What the task asks
Retyping each entry exactly is the whole task.

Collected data
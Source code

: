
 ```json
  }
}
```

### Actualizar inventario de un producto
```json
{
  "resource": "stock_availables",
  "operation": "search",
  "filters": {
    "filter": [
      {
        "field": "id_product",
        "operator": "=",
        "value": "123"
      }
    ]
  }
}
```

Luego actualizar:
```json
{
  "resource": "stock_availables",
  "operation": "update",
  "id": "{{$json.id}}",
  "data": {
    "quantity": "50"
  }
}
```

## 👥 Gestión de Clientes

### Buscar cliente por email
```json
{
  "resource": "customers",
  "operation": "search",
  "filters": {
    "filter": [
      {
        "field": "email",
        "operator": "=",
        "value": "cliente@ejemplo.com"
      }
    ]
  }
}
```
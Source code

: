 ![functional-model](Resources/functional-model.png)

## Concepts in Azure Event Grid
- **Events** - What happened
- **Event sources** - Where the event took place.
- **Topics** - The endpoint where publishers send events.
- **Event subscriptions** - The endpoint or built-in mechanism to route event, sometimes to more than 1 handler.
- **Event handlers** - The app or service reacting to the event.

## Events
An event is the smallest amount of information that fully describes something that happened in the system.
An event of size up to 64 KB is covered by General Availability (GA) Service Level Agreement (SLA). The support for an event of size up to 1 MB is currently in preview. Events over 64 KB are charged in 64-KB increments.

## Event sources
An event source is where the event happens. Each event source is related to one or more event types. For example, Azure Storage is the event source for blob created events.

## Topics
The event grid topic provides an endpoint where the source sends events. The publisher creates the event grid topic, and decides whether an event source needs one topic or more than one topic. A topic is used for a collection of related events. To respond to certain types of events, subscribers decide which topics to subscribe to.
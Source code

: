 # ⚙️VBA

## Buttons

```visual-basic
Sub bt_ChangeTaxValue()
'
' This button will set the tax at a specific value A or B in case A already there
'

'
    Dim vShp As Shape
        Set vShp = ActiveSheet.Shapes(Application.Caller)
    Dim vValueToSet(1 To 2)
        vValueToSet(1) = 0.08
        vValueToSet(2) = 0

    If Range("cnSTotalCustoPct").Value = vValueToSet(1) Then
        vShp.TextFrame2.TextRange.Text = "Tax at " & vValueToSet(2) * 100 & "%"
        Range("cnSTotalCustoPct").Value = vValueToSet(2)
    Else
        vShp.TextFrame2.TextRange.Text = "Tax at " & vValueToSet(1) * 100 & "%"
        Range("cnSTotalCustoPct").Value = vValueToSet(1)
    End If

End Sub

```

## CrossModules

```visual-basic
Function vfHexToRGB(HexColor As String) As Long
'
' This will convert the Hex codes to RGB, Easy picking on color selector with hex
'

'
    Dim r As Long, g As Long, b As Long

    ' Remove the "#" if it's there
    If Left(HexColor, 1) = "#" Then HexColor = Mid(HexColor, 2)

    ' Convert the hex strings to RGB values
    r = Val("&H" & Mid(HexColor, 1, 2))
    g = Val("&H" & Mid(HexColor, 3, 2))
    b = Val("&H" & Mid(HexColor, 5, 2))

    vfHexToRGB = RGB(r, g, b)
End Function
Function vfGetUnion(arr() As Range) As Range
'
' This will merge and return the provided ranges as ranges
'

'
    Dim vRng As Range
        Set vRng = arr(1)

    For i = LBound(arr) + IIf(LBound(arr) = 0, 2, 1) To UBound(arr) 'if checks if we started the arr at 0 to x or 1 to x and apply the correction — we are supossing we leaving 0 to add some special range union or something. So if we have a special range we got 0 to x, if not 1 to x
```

Result
Source code

:
 ```json
  }
}
```

### Actualizar inventario de un producto
```json
{
  "resource": "stock_availables",
  "operation": "search",
  "filters": {
    "filter": [
      {
        "field": "id_product",
        "operator": "=",
        "value": "123"
      }
    ]
  }
}
```

Luego actualizar:
```json
{
  "resource": "stock_availables",
  "operation": "update",
  "id": "{{$json.id}}",
  "data": {
    "quantity": "50"
  }
}
```

## 👥 Gestión de Clientes

### Buscar cliente por email
```json
{
  "resource": "customers",
  "operation": "search",
  "filters": {
    "filter": [
      {
        "field": "email",
        "operator": "=",
        "value": "cliente@ejemplo.com"
      }
    ]
  }
}
```
Source code

: ![functional-model](Resources/functional-model.png)

## Concepts in Azure Event Grid
- **Events** - What happened
- **Event sources** - Where the event took place.
- **Topics** - The endpoint where publishers send events.
- **Event subscriptions** - The endpoint or built-in mechanism to route event, sometimes to more than 1 handler.
- **Event handlers** - The app or service reacting to the event.

## Events
An event is the smallest amount of information that fully describes something that happened in the system.
An event of size up to 64 KB is covered by General Availability (GA) Service Level Agreement (SLA). The support for an event of size up to 1 MB is currently in preview. Events over 64 KB are charged in 64-KB increments.

## Event sources
An event source is where the event happens. Each event source is related to one or more event types. For example, Azure Storage is the event source for blob created events.

## Topics
The event grid topic provides an endpoint where the source sends events. The publisher creates the event grid topic, and decides whether an event source needs one topic or more than one topic. A topic is used for a collection of related events. To respond to certain types of events, subscribers decide which topics to subscribe to.
Source code

: # ⚙️VBA

## Buttons

```visual-basic
Sub bt_ChangeTaxValue()
'
' This button will set the tax at a specific value A or B in case A already there
'

'
    Dim vShp As Shape
        Set vShp = ActiveSheet.Shapes(Application.Caller)
    Dim vValueToSet(1 To 2)
        vValueToSet(1) = 0.08
        vValueToSet(2) = 0

    If Range("cnSTotalCustoPct").Value = vValueToSet(1) Then
        vShp.TextFrame2.TextRange.Text = "Tax at " & vValueToSet(2) * 100 & "%"
        Range("cnSTotalCustoPct").Value = vValueToSet(2)
    Else
        vShp.TextFrame2.TextRange.Text = "Tax at " & vValueToSet(1) * 100 & "%"
        Range("cnSTotalCustoPct").Value = vValueToSet(1)
    End If

End Sub

```

## CrossModules

```visual-basic
Function vfHexToRGB(HexColor As String) As Long
'
' This will convert the Hex codes to RGB, Easy picking on color selector with hex
'

'
    Dim r As Long, g As Long, b As Long

    ' Remove the "#" if it's there
    If Left(HexColor, 1) = "#" Then HexColor = Mid(HexColor, 2)

    ' Convert the hex strings to RGB values
    r = Val("&H" & Mid(HexColor, 1, 2))
    g = Val("&H" & Mid(HexColor, 3, 2))
    b = Val("&H" & Mid(HexColor, 5, 2))

    vfHexToRGB = RGB(r, g, b)
End Function
Function vfGetUnion(arr() As Range) As Range
'
' This will merge and return the provided ranges as ranges
'

'
    Dim vRng As Range
        Set vRng = arr(1)

    For i = LBound(arr) + IIf(LBound(arr) = 0, 2, 1) To UBound(arr) 'if checks if we started the arr at 0 to x or 1 to x and apply the correction — we are supossing we leaving 0 to add some special range union or something. So if we have a special range we got 0 to x, if not 1 to x
```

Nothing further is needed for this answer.